Und es bleibt noch Zeit und Energie für die Erhaltung der Gesundheit und der Fitness – wovon man sich auch heute augenscheinlich überzeugen kann.

Disziplin fordert er auch von anderen – seine Chöre können ein Lied davon singen! So sind ihm in den Proben Geräusche, die nicht als Gesang zu identifizieren sind, ein Greul – was der oder die Verursacher unweigerlich zu spüren bekommen.

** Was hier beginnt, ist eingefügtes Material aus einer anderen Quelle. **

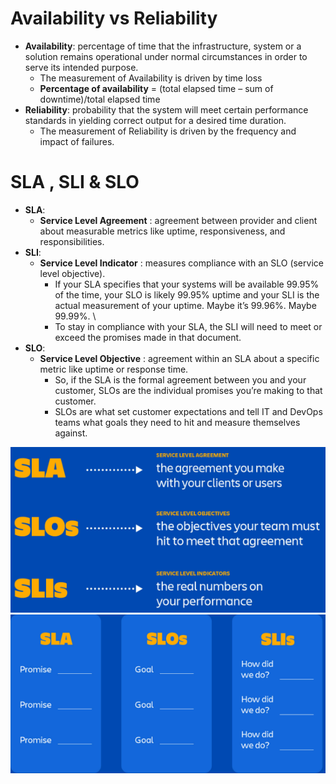 # Availability vs Reliability
+ **Availability**: percentage of time that the infrastructure, system or a solution remains operational under normal circumstances in order to serve its intended purpose.  
    + The measurement of Availability is driven by time loss
    + **Percentage of availability** = (total elapsed time – sum of downtime)/total elapsed time
+ **Reliability**:
probability that the system will meet certain performance standards in yielding correct output for a desired time duration.  
    + The measurement of Reliability is driven by the frequency and impact of failures.
    
# SLA , SLI & SLO
+ **SLA**:
    + **Service Level Agreement** : agreement between provider and client about measurable metrics like uptime, responsiveness, and responsibilities. 
+ **SLI**:
    + **Service Level Indicator** : measures compliance with an SLO (service level objective).  
        + If your SLA specifies that your systems will be available 99.95% of the time, your SLO is likely 99.95% uptime and your SLI is the actual measurement of your uptime. Maybe it’s 99.96%. Maybe 99.99%.  \
        + To stay in compliance with your SLA, the SLI will need to meet or exceed the promises made in that document.
+ **SLO**:
    + **Service Level Objective** : agreement within an SLA about a specific metric like uptime or response time. 
        + So, if the SLA is the formal agreement between you and your customer, SLOs are the individual promises you’re making to that customer. 
        + SLOs are what set customer expectations and tell IT and DevOps teams what goals they need to hit and measure themselves against.

![ServiceLevel](https://github.com/SunnyOswal/prep/blob/master/images/ServiceLevel.PNG)
![ServiceLevelGoals](https://github.com/SunnyOswal/prep/blob/master/images/ServiceLevelGoals.PNG)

Eine weitere Voraussetzung für Spitzenleistung ist Innovation, ist Erneuerung. Wer nur die Vergangenheit in die Zukunft verlängert schafft keine Neuerungen, sondern allenfalls marginale Verbesserungen. Erforderlich ist ein deutlicher Bruch mit der Vergangenheit. Bekannt und berühmt werden zum Beispiel Künstler nur, wenn sie Neues, bisher nicht Gesehenes oder Gehörtes schaffen. Das betrifft Maler genauso wie Architekten und natürlich auch Musiker.

Otto Grolls Innovation ist, dass er die „Chormusik entstaubt“ hat, dass er den Rhythmus als wichtiges gestalterisches Element eingeführt hat, dass er Traditionelles mit Neuem verknüpft und das zu einem attraktiven Chorsatz verwebt. Es dürfte wohl kaum einen Chor im Deutschen Sängerbund geben, der nicht schon einen Chorsatz von Otto Groll gesungen hat, eine eigene Komposition oder ein Arrangement. Mit einer Fülle von begeisternden Melodien hat er die Chormusik in hohem Maße bereichert und befruchtet.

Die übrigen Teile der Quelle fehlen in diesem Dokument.